If my blog readers know me (and I think you do) you will know I am never truly happy unless I have some large challenge coming up in my future. It has been that way now for years. It keeps me motivated not just to physical action but in taking care of myself emotionally and mentally. If I am not in the best shape I can be all around then I may not be able to meet those challenges head on with a strong heart, mind and body.
I will admit it. I have become something of a training junkie. I love writing out training plans and posting them next to my exercise calender. I love having a piece of paper tell me how many miles to run that day or if I am supposed to cross-train or rest. I adore the feeling of accomplishment when I finish that long run I had scheduled or get in a good strength session. Having that feeling of the sword of damocles hanging over me as I prep for something new is exhilarating.
Last year I did something life-changing. I went to a trail race down in Kansas with my great friend Christy Victor. We had a cool road trip and it was great fun camping too. I got to see the milky way, avoid scary spiders and, oh yeah, run an incredibly challenging trail.

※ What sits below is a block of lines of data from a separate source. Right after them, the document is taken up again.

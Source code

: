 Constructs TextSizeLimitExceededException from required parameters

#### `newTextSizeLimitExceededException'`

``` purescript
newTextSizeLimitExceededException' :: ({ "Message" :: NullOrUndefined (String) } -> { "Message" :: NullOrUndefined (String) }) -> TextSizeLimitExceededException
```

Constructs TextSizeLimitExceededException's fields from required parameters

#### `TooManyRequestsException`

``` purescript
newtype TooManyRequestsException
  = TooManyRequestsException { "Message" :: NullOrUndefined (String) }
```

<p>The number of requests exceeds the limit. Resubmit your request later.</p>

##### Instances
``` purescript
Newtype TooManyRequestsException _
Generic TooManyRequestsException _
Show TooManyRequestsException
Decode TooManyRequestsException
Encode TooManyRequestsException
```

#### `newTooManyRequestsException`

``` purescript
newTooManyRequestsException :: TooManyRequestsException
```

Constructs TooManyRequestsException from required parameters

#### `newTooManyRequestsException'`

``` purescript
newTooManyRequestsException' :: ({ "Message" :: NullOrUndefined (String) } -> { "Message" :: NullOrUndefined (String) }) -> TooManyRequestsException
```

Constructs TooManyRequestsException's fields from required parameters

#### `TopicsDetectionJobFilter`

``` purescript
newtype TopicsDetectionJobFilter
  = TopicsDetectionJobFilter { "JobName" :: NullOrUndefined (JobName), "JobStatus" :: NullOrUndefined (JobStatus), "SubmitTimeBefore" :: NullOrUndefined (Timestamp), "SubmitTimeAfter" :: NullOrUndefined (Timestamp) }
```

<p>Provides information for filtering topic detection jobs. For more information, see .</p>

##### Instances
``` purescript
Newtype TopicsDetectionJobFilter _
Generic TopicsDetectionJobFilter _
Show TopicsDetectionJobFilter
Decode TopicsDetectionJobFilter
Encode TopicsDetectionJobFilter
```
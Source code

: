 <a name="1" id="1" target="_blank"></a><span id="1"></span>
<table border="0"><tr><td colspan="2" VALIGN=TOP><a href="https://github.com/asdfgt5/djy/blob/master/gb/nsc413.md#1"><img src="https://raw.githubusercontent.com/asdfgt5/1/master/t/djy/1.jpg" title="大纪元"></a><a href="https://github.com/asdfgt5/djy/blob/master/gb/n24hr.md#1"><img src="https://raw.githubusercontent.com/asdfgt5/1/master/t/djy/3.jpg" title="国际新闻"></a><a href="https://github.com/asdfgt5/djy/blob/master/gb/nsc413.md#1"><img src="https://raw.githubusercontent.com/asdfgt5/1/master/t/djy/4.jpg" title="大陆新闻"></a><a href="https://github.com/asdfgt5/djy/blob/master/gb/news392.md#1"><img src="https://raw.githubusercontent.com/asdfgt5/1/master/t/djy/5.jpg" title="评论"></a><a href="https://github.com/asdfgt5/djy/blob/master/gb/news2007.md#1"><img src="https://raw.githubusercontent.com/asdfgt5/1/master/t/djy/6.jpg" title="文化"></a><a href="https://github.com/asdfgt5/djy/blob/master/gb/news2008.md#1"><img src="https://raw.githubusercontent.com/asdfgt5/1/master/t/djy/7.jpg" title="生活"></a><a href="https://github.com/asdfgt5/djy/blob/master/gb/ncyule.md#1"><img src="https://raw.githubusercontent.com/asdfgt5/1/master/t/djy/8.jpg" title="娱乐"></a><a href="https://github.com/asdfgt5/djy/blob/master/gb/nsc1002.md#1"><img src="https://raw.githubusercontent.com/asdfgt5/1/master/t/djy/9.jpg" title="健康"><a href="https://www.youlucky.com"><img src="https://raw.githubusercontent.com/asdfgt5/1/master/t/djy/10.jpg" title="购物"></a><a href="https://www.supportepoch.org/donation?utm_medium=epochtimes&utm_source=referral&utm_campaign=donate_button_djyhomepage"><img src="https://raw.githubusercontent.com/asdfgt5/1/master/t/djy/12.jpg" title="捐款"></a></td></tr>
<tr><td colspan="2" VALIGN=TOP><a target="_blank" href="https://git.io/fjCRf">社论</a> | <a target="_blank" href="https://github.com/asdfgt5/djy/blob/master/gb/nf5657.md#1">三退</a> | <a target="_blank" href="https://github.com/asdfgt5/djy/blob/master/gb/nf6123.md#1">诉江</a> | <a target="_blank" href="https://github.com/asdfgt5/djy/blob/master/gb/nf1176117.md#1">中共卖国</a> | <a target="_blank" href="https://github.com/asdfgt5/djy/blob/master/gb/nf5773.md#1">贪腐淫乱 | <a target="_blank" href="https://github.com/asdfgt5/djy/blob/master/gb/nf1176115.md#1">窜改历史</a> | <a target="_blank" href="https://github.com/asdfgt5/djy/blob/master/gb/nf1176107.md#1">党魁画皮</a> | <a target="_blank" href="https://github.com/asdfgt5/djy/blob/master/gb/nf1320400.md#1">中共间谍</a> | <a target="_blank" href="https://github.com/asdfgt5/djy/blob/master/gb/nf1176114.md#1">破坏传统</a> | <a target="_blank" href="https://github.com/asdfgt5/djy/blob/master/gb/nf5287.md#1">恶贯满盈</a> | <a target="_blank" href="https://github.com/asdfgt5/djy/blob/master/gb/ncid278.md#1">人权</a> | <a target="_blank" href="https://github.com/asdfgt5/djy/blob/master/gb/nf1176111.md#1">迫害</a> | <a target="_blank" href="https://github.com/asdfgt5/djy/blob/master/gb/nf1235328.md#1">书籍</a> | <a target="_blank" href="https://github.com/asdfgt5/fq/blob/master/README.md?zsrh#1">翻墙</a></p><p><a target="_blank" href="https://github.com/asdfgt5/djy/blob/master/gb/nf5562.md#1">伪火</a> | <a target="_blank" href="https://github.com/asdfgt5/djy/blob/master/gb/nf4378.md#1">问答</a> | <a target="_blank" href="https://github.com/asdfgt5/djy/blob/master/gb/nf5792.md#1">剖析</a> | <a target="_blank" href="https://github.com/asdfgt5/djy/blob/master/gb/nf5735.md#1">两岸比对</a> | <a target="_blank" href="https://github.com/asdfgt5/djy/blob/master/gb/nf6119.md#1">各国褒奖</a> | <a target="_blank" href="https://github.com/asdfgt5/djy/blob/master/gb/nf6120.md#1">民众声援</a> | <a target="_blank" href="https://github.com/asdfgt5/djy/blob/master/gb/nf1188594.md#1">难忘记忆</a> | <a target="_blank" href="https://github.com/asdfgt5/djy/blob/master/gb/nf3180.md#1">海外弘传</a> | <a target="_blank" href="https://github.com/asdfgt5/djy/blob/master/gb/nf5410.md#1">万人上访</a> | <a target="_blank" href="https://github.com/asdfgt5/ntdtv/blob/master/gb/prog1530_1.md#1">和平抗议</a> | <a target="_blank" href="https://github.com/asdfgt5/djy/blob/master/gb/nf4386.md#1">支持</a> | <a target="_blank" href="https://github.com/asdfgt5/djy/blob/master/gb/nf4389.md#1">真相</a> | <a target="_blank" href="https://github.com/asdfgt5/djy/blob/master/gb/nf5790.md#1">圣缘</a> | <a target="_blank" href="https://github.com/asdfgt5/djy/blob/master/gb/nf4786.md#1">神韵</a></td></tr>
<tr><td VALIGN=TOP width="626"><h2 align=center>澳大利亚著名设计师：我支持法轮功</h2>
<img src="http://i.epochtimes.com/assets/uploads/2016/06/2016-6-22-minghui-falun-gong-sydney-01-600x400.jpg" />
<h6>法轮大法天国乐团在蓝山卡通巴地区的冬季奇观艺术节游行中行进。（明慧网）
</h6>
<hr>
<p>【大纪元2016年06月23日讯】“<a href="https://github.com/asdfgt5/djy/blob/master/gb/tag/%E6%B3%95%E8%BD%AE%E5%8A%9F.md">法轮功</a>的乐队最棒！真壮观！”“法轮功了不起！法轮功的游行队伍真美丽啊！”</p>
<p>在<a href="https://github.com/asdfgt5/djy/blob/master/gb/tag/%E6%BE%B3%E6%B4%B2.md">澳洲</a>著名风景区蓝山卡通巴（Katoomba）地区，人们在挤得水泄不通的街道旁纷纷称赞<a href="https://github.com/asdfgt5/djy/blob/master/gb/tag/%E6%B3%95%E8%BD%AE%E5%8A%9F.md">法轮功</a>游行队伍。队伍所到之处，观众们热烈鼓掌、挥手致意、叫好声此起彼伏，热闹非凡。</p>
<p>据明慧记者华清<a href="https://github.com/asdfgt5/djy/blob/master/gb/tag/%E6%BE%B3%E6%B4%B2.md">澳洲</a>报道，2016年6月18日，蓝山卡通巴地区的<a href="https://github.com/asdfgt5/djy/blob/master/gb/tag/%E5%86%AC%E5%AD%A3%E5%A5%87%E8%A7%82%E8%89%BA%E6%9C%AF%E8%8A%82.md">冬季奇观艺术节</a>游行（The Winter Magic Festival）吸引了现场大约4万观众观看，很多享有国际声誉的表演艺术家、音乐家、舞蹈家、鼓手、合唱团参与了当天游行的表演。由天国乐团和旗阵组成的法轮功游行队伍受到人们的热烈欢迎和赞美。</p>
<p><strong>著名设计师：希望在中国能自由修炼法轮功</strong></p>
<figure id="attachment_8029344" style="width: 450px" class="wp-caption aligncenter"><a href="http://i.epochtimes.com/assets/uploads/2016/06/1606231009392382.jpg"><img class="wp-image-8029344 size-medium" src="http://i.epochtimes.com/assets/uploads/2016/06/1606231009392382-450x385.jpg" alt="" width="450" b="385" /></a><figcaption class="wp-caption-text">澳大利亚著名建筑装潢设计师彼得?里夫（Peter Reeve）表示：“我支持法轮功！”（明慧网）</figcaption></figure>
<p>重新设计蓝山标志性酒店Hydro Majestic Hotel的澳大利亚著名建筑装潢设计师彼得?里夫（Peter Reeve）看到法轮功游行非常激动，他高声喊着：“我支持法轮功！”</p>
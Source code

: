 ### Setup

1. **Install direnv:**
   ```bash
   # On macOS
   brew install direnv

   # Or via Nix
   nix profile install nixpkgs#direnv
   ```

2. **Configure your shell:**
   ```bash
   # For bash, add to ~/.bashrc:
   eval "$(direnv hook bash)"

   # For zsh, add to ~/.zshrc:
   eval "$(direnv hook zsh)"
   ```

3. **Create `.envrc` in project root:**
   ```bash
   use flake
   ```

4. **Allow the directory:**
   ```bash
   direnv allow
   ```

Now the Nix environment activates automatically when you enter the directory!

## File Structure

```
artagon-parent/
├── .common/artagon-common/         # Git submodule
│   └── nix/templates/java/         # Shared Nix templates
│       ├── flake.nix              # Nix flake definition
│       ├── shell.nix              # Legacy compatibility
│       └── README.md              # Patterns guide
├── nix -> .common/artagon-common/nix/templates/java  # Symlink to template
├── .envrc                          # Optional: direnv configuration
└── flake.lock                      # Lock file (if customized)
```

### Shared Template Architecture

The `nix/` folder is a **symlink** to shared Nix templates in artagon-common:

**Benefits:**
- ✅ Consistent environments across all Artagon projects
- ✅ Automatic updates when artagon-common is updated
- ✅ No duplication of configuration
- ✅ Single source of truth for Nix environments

I finished that and thought "Wow that was really, really, really hard! Let's do it again next year!". The inner me tried desperately to refute this idea however it lost and I signed up again for 2014. But then not to be outdone I also signed up for my first 60K in March and my first 50 mile in April. I have a calender that is absolutely terrifying: 2 marathons (maybe 3), 3 ultramarathons, at least 4 half marathons and my old standby the DINO 15K trail series which is the only races I truly RACE. In 2012 I got 3rd place female overall. Last year I got 2nd place overall. This year I want to go for 1st place which means more hill trainings, interval workouts and less body fat so I can speed up those brown county hills past, hopefully, the 1st place winner of this year. I managed to get ahead of her in the final race last November but it was incredibly hard.
But that is what I want. I didn't sign up for those races to be scared. I signed up for them to truly live life. My new motto for 2014: Life is not meant to be a fortress of safety but a stepping stone for flight into the unknown. This is what i tell myself every morning when I wake up and what I try to express to my clients: take risks, go for the scary stuff, leave the safe ground and rise up on shaky wings to fly to the stars. Don't let your life go by without scary moments of personal challenge. I want to be on my deathbed thinking of all the things I got to experience and all the hard stuff I was able to complete. This is not just in running either but all things. It is taking risks at my job learning new formats and teaching new classes. It is going after the social situations that are difficult for me. It is reaching out to others when I need help even though I am not very good at that. It is learning new things about myself and my world and implementing those things in my life. It is making sure when I lay my head down on my pillow that night I know I truly lived that day in the best, most authentic way possible.